¿What is SNAT?
Source NAT occurs when a internal or private host need to make a connection to an external host.
The device that make the NAT, will be the one in charge to change the private IP of the host and give a public IP
Tuple of connection:
- Source IP
- Source Port
- Destination IP
- Destination port
What would happen if two Vm’s inside the same cloud service create an outgoing connection?
We can’t change the destination IP or destination port. The tuple should be unique so we will need to change something, the option is changing the Source information.
This translation is very common, for example when you connect your phone to a public Internet site through WIFI router, your router does the network address translation too.
SNAT with App Service
It’s very common, the web application need to connect to other endpoints inside or outside of Azure. Like Database, Redis, API’s or any other Restful webservice.
App service web application can’t establish network connections to the external Internet endpoints directly.
This is because of the Architecture of the App Service. We have a scale unit(stamp), the worker instances bounded inside the scale unit. The app services is hosted by one or some App Service worker instances.
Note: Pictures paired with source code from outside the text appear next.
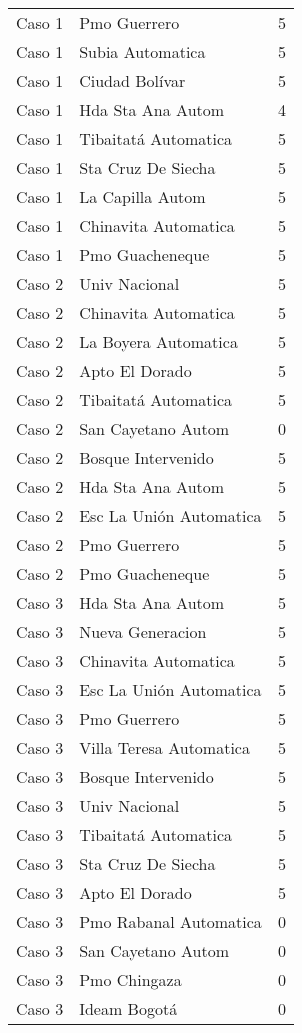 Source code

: \begin{itemize}
\begin{longtable}{lll}
Caso 1 & Pmo Guerrero  & 5 \\
Caso 1 & Subia Automatica  & 5 \\
Caso 1 & Ciudad Bolívar  & 5 \\
Caso 1 & Hda Sta Ana Autom  & 4 \\
Caso 1 & Tibaitatá Automatica  & 5 \\
Caso 1 & Sta Cruz De Siecha  & 5 \\
Caso 1 & La Capilla Autom  & 5 \\
Caso 1 & Chinavita Automatica  & 5 \\
Caso 1 & Pmo Guacheneque  & 5 \\
Caso 2 & Univ Nacional  & 5 \\
Caso 2 & Chinavita Automatica  & 5 \\
Caso 2 & La Boyera Automatica  & 5 \\
Caso 2 & Apto El Dorado  & 5 \\
Caso 2 & Tibaitatá Automatica  & 5 \\
Caso 2 & San Cayetano Autom   & 0 \\
Caso 2 & Bosque Intervenido    & 5 \\
Caso 2 & Hda Sta Ana Autom  & 5 \\
Caso 2 & Esc La Unión Automatica & 5 \\
Caso 2 & Pmo Guerrero  & 5 \\
Caso 2 & Pmo Guacheneque  & 5 \\
Caso 3 & Hda Sta Ana Autom  & 5 \\
Caso 3 & Nueva Generacion  & 5 \\
Caso 3 & Chinavita Automatica  & 5 \\
Caso 3 & Esc La Unión Automatica & 5 \\
Caso 3 & Pmo Guerrero  & 5 \\
Caso 3 & Villa Teresa Automatica  & 5 \\
Caso 3 & Bosque Intervenido    & 5 \\
Caso 3 & Univ Nacional  & 5 \\
Caso 3 & Tibaitatá Automatica  & 5 \\
Caso 3 & Sta Cruz De Siecha  & 5 \\
Caso 3 & Apto El Dorado  & 5 \\
Caso 3 & Pmo Rabanal Automatica   & 0 \\
Caso 3 & San Cayetano Autom   & 0 \\
Caso 3 & Pmo Chingaza  & 0 \\
Caso 3 & Ideam Bogotá  & 0 \\

\end{longtable}
\end{itemize}
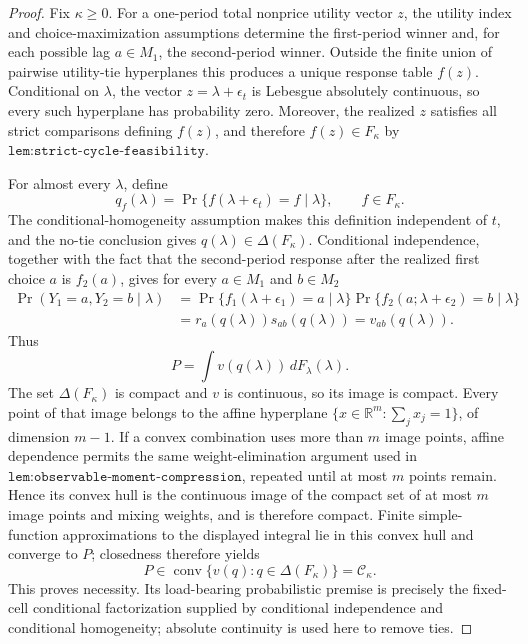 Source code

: \documentclass{article}
\begin{document}
\begin{proof}
Fix \(\kappa\ge0\).  For a one-period total nonprice utility vector \(z\), the utility index and choice-maximization assumptions determine the first-period winner and, for each possible lag \(a\in M_1\), the second-period winner.  Outside the finite union of pairwise utility-tie hyperplanes this produces a unique response table \(f(z)\).  Conditional on \(\lambda\), the vector \(z=\lambda+\epsilon_t\) is Lebesgue absolutely continuous, so every such hyperplane has probability zero.  Moreover, the realized \(z\) satisfies all strict comparisons defining \(f(z)\), and therefore \(f(z)\in F_\kappa\) by \(\texttt{lem:strict-cycle-feasibility}\).

For almost every \(\lambda\), define
\[
 q_f(\lambda)
 =\Pr\{f(\lambda+\epsilon_t)=f\mid\lambda\},
 \qquad f\in F_\kappa.
\]
The conditional-homogeneity assumption makes this definition independent of \(t\), and the no-tie conclusion gives \(q(\lambda)\in\Delta(F_\kappa)\).  Conditional independence, together with the fact that the second-period response after the realized first choice \(a\) is \(f_2(a)\), gives for every \(a\in M_1\) and \(b\in M_2\)
\[
 \begin{aligned}
 \Pr(Y_1=a,Y_2=b\mid\lambda)
 &=\Pr\{f_1(\lambda+\epsilon_1)=a\mid\lambda\}
   \Pr\{f_2(a;\lambda+\epsilon_2)=b\mid\lambda\}\\
 &=r_a(q(\lambda))s_{ab}(q(\lambda))
 =v_{ab}(q(\lambda)).
 \end{aligned}
\]
Thus
\[
 P=\int v(q(\lambda))\,dF_\lambda(\lambda).
\]
The set \(\Delta(F_\kappa)\) is compact and \(v\) is continuous, so its image is compact.  Every point of that image belongs to the affine hyperplane \(\{x\in\mathbb R^m:\sum_jx_j=1\}\), of dimension \(m-1\).  If a convex combination uses more than \(m\) image points, affine dependence permits the same weight-elimination argument used in \(\texttt{lem:observable-moment-compression}\), repeated until at most \(m\) points remain.  Hence its convex hull is the continuous image of the compact set of at most \(m\) image points and mixing weights, and is therefore compact.  Finite simple-function approximations to the displayed integral lie in this convex hull and converge to \(P\); closedness therefore yields
\[
 P\in\operatorname{conv}\{v(q):q\in\Delta(F_\kappa)\}=\mathcal C_\kappa.
\]
This proves necessity.  Its load-bearing probabilistic premise is precisely the fixed-cell conditional factorization supplied by conditional independence and conditional homogeneity; absolute continuity is used here to remove ties.


\end{proof}
\end{document}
The workers don’t have Internet IP addresses assigned. In each stamp we have VIP and is shared among all the workers inside it, we can’t have a dedicated VIP for each worker. Every stamp has a load balancer will be the one in charge to do the Source Network Address Translation, aka SNAT, to connect to external IP addresses.
How does SNAT work?
- App Service application sends a TCP package to an Internet IP address. The source IP address and port number of the package is internal(the IP of the worker)
- The TCP package is routed from a worker instance to the load balancer. The load balancer perform the SNAT, changes the source IP and port of the TCP package into its own ones and sends it out to the Internet.
- The Internet server receives the TCP package. Later when it sends back any package, it uses the IP address and port of the load balancer, as the destination of the package.
- When the load balancer receives a package routed back from the Internet server, it changes the destination IP and port to the ones of the worker instance, by using the mapping record above. The package then can be routed back to the worker instance.
Azure uses an algorithm to determine the number of preallocated SNAT ports available. The algorithm bases the number of ports on the size of the backend pool. You can find more details about it on the following article:
This behavior is usually a result of when the application is not reusing existing connections. Creating an outbound connection per request is bad practice and can lead to connection exhaustion.
How to know if my application is experiencing SNAT port exhausted
When an instance’s SNAT ports are exhausted, the following symptoms can be observed from the application:
- Slow and pending on connecting to the remote endpoint.
- Socket exceptions when the connections timeout in the web application
- Intermittent issues connecting to other resource.
How to solve SNAT issues
At this point you need to make some code changes and follow the best practices to avoid SNAT. To resolve the SNAT issue we need to:
- Modify the application to reuse connections.
- Modify the application to use connection pooling
- Modify the application to use less aggressive retry logic
- Use keepalives to reset the outbound idle timeout
- Ensure the backend services can return response quickly.
- Scale out the App Service plan to more instances
- Use App Service Environment, whose worker instance can have more SNAT ports, due to its smaller instances pool size.
- Stay below 100 parallel connections to the same endpoint.